Sometimes, you just need to pick up the phone and call a pop-punk legend to give you a push in the right direction.
That’s the exact spot Dan Campbell found himself in when trying to put together The Wonder Years’ breathtakingly brilliant new single Wyatt’s Song (Your Name). He had most of it down… but he reckoned that a certain blink-182 bassist could most certainly give it that final cherry on top.
“Mark Hoppus helped me write the hook,” the singer tells Kerrang! today of the just-released track. “I had the chorus, but there was something about it that wasn’t quite clicking. Mark was kind enough to hop on FaceTime with me, and I played him the song and he was like, ‘Yeah, it’s a great song, what do you need?’ And when I said about the chorus, he was like, ‘Well, it’s because you’re going A-B-A-B; you need to go A-A-B-A.’ And I was like, ‘Fuck!’ I just had to rearrange the lines, and once I heard it I was like, ‘God dammit, it was so obvious the whole time…’”

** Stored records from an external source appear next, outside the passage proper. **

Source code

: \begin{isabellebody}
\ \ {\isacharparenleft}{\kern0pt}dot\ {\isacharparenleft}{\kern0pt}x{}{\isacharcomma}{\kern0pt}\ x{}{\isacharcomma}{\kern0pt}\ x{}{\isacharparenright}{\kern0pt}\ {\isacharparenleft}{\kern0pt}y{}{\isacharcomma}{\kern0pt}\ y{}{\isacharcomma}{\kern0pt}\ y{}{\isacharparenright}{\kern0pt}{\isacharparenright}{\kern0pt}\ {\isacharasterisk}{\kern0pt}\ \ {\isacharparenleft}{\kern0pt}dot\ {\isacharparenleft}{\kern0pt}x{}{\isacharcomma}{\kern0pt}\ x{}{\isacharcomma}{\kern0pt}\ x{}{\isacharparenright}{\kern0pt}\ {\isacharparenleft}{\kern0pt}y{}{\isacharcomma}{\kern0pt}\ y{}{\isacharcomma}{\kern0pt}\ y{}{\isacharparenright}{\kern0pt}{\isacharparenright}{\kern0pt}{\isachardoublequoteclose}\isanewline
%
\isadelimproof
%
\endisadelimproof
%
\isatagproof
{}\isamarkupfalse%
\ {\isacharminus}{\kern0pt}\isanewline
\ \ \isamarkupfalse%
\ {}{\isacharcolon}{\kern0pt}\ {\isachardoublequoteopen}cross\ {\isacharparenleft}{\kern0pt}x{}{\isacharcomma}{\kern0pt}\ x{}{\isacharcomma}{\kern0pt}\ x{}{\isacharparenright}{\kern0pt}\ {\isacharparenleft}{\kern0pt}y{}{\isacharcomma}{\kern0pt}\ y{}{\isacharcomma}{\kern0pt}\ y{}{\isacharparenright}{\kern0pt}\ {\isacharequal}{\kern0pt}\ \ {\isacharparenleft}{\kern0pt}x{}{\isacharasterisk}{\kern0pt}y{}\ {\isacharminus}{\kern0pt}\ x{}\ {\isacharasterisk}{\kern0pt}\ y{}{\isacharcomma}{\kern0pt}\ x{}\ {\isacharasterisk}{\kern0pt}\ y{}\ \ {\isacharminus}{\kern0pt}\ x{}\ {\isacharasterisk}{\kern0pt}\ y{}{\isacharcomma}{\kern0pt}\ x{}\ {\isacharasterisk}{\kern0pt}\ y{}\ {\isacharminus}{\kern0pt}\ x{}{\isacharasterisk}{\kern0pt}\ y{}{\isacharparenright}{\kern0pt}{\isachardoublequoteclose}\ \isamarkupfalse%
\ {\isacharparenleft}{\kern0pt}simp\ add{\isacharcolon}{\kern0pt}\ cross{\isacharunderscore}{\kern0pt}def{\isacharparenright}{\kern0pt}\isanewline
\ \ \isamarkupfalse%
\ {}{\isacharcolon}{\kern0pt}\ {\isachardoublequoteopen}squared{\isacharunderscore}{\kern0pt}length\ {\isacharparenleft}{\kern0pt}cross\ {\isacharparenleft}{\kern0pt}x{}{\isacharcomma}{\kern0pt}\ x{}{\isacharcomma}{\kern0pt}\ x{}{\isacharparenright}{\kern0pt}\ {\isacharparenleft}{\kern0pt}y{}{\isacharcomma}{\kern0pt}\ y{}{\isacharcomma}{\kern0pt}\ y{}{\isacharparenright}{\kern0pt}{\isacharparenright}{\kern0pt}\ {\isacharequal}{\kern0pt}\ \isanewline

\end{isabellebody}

Taken from the Philly heroes’ long-awaited seventh album The Hum Goes On Forever, Wyatt’s Song is not only one of Dan’s favourites on the record, it’s one of his favourite Wonder Years songs, full-stop. And that’s a running theme throughout the entire LP, with the vocalist absolutely determined to out-do the band’s already incredible back-catalogue.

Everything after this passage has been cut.